Yes it's true that Buffett made an investment in BAC, but I certainly don't think it's the vote of confidence some make it out to be. The worst offender in that regard, as always, is CNBC. Early in the morning, their main caption headline was "BAC up on Buffett investment in stock". This is very misleading. The cumulative perpetually preferred shares Buffett received can barely be classified as stock. With a guaranteed 6% return, and no market risk (par liquidation value), Buffett is not really accumulating any real equity in the company. Then there are the warrants, which give Buffett the ability, but not the obligation, to truly invest in BAC stock.
So what does it mean for BAC shareholders? Yes, there's a vote of confidence that BAC will not go bankrupt any time soon. But at the same time, the warrants mean that the shareholders can suffer heavy dilution at any time. Who wants to own equity in a company that has such an huge overhang limiting its upside? Of course some say that Buffett is a long term investor. If Buffett exercises those warrants, it's because he plans to hold a large piece of the company for a long time. That may be true. But the warrants last for 10 years, and is it clear that Buffett will still be there in that time?

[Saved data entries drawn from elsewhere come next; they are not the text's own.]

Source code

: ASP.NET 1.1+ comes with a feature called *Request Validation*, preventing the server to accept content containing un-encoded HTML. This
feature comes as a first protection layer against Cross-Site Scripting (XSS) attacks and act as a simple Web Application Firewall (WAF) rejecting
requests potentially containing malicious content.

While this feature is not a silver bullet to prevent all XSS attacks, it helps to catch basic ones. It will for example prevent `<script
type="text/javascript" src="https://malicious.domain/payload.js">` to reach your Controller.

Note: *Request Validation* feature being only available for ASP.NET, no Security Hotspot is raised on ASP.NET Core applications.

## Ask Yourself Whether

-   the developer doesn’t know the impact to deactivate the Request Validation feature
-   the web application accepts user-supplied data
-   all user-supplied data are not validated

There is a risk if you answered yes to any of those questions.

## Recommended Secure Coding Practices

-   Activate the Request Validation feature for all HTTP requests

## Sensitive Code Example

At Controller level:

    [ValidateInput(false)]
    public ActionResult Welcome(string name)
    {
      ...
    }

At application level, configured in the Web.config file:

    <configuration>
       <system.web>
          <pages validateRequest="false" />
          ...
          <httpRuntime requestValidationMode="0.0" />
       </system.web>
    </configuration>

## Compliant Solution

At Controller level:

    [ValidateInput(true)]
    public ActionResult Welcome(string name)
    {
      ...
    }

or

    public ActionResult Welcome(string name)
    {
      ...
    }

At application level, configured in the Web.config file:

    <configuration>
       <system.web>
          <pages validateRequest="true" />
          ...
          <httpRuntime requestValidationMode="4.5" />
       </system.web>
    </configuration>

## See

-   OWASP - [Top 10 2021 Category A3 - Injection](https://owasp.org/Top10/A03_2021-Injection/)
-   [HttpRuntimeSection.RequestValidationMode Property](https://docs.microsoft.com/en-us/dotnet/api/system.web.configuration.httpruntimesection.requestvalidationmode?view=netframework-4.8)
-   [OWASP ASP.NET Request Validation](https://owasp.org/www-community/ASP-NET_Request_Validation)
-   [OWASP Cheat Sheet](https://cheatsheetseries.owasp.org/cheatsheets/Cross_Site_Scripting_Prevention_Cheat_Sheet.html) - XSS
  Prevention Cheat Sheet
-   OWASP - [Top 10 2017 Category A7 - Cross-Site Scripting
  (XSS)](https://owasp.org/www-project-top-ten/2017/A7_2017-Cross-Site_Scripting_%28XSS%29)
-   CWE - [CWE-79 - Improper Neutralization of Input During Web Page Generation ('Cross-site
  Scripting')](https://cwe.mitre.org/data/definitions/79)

Which leads me to what I thought was one of the more interesting questions to come out of the events this week. Would I rather have Berkshire without Buffett or Apple without Jobs? Who has the bigger impact on their respective company? Will Apple be slow to innovate without Jobs like the struggles Microsoft has had? Will Berkshire be able to get the same vulture-tastic deals without Buffett? I personally think AAPL is the better bet there as it has such a loyal customer base.
Speaking of vulture-tastic deals, how does this BAC deal compare? Obviously the 6% pales in comparison to the 10% GS deal. A deal so one-sided GS couldn't buy Buffett out quick enough. While Buffett reportedly is offering BAC a better deal because conditions are better, I don't buy it. I think it's a statement to the fact that there are fewer opportunities to get an equivalent return elsewhere. While the investment may be a vote of confidence that BAC isn't going bankrupt any time soon, I think it shows a lack of confidence in the future economic outlook.